Previous attempts had been made to test whether dogs could discriminate between human emotional expressions, but none of them had been completely convincing.
In the new study, Dr Müller and his colleagues trained 20 dogs to discriminate between images of the same person making either a happy or an angry face.
To exclude the possibility that the animals were making their decisions based on conspicuous differences between the two pictures, such as teeth or frown lines, the researchers split the images horizontally so that during the training phase the dogs saw either only the eye region or only the mouth region.
After training on 15 picture pairs, the dogs’ discriminatory abilities were tested in four types of trials: (i) the same half of the faces as in the training but of novel faces, (ii) the other half of the faces used in training, (iii) the other half of novel faces, and (iv) the left half of the faces used in training.
The dogs were able to select the angry or happy face more often than would be expected by random chance in every case.
The findings show that not only could the dogs learn to identify facial expressions, but they were also able to transfer what they learned in training to new cues.
“It seems that dogs dislike approaching angry faces,” said study senior author Dr Ludwig Huber.
“We believe that dogs draw on their memory during this exercise.
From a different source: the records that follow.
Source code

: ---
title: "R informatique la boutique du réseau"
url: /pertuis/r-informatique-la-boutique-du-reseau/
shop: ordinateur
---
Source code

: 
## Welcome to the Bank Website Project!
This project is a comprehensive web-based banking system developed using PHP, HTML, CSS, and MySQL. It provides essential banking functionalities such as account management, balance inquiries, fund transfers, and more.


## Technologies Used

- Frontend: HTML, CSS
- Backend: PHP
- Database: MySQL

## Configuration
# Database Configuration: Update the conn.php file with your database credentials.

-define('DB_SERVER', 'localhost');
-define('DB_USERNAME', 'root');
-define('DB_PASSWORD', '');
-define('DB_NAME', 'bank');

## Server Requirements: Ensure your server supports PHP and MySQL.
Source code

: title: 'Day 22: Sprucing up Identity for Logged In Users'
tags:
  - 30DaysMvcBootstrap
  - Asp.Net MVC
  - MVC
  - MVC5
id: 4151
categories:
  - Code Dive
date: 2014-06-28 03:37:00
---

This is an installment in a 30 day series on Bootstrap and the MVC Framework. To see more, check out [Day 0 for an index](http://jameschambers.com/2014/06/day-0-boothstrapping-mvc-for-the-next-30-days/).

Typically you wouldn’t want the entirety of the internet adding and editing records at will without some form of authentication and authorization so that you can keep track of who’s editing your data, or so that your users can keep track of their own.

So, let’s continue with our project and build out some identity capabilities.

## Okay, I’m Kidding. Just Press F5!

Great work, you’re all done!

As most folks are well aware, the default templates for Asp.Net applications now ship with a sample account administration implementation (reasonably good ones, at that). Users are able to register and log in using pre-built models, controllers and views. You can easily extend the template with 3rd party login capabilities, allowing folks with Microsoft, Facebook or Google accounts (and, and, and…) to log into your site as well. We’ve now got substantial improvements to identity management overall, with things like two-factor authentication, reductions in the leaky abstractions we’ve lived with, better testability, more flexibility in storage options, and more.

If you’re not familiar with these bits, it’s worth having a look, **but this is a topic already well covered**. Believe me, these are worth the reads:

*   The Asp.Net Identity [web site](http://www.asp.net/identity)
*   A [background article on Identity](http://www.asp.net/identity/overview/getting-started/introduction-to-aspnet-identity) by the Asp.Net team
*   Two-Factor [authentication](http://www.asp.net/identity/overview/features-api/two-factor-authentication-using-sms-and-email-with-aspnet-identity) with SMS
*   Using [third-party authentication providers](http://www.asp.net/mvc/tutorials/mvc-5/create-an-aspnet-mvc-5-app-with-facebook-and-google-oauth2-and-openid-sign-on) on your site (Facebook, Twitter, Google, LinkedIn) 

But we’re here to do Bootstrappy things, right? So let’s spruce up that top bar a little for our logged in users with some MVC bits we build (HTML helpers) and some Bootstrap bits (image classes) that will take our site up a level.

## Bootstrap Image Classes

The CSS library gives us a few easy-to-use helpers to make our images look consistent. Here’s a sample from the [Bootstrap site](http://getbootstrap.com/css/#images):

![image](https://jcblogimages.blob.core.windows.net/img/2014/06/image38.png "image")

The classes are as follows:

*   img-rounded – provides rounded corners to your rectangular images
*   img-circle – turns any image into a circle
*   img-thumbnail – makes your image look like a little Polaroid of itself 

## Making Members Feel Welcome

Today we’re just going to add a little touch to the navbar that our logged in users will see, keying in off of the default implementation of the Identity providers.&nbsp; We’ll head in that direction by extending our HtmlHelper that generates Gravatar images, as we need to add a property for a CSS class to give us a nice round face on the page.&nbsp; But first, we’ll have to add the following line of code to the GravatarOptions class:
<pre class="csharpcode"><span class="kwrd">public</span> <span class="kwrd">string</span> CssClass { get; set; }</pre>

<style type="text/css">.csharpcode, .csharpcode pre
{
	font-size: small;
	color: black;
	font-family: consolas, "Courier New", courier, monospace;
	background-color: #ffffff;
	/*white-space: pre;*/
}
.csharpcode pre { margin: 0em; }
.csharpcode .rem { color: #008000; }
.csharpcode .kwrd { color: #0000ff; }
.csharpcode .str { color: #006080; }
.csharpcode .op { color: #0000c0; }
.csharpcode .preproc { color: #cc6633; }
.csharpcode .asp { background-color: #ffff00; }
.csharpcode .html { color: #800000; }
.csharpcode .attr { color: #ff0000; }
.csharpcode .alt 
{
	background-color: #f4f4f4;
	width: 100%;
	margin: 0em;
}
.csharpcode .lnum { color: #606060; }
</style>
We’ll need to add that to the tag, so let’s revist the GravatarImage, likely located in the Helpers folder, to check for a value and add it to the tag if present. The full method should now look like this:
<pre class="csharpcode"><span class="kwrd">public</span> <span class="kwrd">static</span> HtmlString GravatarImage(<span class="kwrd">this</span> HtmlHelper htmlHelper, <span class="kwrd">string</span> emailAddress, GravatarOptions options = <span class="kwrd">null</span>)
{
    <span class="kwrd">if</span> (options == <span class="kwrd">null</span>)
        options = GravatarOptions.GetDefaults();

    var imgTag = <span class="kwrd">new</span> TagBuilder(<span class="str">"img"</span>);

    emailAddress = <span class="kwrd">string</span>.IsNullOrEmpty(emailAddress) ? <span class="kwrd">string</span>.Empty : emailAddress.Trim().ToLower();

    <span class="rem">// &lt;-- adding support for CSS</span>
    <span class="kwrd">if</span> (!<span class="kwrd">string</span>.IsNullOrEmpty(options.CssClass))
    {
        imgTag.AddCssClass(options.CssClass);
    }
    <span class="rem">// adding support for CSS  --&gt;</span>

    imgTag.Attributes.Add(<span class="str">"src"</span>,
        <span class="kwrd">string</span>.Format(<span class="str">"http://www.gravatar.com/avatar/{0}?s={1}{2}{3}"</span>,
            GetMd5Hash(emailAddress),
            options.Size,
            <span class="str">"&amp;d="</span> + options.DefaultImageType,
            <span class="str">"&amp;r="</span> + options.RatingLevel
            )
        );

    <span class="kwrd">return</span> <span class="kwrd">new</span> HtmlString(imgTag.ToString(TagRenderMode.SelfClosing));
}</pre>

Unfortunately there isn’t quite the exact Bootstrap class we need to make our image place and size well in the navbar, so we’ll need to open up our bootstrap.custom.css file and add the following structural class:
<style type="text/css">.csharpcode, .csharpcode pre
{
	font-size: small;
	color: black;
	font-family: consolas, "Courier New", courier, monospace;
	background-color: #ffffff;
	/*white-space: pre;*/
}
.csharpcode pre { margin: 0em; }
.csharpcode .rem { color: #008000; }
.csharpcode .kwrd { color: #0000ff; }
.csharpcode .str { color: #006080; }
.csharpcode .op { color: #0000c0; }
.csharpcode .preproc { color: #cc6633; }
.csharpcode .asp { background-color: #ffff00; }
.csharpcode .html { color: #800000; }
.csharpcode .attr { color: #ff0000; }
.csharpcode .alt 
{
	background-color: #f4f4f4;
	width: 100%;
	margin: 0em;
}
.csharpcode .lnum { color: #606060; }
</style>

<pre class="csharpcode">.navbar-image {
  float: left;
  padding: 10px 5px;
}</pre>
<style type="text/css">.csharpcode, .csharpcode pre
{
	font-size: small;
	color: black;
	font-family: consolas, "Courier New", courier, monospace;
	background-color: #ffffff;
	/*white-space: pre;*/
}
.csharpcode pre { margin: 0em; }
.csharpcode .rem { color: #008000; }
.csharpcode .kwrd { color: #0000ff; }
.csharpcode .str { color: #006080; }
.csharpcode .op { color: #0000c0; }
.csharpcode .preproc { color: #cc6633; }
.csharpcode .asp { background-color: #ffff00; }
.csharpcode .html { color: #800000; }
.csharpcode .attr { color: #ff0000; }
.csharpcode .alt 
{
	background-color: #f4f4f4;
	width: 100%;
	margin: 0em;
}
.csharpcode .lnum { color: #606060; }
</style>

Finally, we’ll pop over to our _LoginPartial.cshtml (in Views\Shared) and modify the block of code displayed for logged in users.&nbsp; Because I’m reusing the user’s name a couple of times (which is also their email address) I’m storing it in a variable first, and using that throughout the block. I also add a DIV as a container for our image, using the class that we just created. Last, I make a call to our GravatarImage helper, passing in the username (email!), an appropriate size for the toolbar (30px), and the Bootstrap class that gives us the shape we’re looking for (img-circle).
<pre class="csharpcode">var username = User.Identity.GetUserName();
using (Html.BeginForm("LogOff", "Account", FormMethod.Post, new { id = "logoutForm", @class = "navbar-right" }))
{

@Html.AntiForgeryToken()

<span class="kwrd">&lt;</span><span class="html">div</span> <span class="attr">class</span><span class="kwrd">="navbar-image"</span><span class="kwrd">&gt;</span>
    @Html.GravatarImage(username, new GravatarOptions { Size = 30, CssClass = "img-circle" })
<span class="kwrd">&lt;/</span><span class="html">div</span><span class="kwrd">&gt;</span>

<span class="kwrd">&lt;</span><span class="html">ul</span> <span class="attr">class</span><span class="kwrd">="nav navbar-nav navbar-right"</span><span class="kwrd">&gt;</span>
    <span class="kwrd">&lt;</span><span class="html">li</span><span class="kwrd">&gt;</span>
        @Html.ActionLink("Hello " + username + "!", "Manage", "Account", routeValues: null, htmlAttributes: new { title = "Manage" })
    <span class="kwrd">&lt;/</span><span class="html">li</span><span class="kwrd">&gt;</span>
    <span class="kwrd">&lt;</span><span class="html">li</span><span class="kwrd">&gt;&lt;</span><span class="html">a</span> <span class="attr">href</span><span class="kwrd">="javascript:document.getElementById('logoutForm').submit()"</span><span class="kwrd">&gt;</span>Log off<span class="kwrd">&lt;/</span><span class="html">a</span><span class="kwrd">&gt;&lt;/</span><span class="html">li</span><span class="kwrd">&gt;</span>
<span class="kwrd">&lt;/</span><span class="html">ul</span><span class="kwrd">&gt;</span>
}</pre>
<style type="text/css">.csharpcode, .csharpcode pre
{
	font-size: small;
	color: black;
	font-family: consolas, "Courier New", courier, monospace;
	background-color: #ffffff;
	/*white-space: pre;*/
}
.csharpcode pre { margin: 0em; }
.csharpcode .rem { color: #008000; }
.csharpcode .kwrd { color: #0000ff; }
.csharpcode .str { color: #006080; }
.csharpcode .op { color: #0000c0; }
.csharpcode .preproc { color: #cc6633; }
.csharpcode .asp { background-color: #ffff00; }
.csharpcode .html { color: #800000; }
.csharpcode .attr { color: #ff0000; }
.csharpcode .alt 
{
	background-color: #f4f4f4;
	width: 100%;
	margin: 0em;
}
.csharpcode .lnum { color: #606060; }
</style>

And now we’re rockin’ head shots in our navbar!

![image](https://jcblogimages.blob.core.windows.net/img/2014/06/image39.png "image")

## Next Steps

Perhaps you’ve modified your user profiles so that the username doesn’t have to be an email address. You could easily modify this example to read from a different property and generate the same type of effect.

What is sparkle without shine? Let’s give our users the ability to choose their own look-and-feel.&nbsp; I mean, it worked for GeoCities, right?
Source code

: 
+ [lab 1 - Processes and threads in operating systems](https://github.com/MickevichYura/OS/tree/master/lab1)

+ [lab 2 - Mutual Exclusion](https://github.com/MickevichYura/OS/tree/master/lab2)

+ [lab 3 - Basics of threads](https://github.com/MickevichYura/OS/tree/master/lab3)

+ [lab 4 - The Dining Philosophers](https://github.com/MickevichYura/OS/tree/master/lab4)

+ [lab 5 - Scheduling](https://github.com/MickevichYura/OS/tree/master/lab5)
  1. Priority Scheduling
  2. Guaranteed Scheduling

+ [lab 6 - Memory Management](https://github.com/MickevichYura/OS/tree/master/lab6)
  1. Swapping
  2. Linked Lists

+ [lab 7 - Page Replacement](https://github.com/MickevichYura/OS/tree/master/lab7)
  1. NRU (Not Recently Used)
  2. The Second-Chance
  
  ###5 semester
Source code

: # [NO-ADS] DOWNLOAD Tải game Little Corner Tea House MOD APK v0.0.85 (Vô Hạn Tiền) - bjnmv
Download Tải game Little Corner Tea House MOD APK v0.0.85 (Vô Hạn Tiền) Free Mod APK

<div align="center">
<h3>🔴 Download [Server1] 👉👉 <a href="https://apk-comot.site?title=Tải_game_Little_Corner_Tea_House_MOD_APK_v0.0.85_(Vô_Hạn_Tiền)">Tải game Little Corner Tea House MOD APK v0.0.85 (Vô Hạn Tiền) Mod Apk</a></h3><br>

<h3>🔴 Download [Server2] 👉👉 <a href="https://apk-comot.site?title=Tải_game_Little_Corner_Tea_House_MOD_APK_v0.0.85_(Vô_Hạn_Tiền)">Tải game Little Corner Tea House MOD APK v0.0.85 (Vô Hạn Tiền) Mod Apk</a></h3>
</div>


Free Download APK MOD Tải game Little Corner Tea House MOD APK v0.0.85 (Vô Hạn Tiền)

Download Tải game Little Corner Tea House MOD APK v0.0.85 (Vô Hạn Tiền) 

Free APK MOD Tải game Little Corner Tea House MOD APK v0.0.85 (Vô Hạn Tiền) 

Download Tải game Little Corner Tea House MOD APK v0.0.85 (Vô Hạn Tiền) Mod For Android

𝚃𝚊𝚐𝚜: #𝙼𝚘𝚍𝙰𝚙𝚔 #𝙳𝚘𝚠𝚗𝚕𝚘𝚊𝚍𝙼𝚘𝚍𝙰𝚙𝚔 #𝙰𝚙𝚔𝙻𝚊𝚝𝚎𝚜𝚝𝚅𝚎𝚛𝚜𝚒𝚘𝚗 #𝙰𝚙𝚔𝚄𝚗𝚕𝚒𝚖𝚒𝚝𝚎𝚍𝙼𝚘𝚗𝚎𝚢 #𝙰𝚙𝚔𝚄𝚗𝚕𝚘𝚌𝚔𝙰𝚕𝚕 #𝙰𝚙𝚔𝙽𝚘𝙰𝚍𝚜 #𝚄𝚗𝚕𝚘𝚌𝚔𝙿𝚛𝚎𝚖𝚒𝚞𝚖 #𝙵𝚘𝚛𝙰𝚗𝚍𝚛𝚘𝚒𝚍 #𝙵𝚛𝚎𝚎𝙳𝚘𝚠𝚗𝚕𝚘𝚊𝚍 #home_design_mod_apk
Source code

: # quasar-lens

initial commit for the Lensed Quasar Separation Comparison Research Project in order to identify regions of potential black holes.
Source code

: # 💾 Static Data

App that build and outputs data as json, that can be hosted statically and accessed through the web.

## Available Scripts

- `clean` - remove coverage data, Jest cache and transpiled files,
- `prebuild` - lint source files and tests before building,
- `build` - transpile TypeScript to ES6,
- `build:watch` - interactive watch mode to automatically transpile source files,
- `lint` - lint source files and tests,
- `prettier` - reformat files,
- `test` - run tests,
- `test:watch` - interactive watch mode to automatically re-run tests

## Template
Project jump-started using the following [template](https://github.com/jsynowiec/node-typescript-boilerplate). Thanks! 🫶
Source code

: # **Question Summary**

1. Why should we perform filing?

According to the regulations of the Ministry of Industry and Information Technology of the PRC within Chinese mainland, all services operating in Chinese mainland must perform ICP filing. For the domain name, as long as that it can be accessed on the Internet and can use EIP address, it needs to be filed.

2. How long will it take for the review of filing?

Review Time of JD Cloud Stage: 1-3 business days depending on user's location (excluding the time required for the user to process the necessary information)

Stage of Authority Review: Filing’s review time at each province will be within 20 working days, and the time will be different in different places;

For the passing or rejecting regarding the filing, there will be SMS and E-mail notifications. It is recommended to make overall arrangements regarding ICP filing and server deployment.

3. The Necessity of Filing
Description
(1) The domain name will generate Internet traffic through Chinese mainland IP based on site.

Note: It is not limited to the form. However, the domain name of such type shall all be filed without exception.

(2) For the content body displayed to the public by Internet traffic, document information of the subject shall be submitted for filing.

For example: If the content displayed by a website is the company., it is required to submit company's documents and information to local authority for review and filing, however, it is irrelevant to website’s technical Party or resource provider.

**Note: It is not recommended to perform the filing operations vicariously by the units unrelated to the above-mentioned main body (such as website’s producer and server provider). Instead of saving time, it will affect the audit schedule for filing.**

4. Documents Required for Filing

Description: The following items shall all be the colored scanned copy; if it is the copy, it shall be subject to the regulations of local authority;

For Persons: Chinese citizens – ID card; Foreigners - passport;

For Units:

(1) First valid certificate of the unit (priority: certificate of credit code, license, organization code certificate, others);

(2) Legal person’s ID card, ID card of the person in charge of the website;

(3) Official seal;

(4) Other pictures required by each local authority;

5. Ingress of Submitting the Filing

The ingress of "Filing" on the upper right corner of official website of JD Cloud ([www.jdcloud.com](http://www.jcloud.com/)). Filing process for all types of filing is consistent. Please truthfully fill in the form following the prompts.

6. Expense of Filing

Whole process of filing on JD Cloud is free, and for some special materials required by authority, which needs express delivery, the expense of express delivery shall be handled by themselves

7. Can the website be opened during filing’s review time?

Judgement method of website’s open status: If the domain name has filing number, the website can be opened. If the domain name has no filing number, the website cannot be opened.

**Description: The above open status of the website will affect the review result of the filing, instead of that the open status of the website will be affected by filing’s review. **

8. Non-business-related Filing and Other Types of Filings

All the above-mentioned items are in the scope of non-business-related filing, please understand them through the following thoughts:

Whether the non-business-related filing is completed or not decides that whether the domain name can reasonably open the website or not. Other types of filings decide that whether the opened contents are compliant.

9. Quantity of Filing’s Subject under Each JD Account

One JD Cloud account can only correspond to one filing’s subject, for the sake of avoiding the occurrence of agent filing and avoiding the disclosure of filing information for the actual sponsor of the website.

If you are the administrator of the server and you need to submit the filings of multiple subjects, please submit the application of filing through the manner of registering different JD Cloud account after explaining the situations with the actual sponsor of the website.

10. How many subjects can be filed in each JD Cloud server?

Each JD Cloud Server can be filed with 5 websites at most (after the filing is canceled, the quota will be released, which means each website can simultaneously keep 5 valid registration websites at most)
They recognize a facial expression which they have already stored,” Dr Müller added.
“We suspect that dogs that have no experience with people would perform worse or could not solve the task at all.”
Dr Huber said: “our study demonstrates that dogs can distinguish angry and happy expressions in humans, they can tell that these two expressions have different meanings, and they can do this not only for people they know well, but even for faces they have never seen before.”
“It is hard to say what exactly those different meanings are for the dogs, but it appears likely to us that the dogs associate a smiling face with a positive meaning and an angry facial expression with a negative meaning.”
The team reports that the dogs were slower to learn to associate an angry face with a reward, suggesting that they already had an idea based on prior experience that it’s best to stay away from people when they look angry.
The scientists plan to explore the role of experience in the dogs’ abilities to recognize human emotions. They also plan to study how dogs themselves express emotions and how their emotions are influenced by the emotions of their owners or other humans.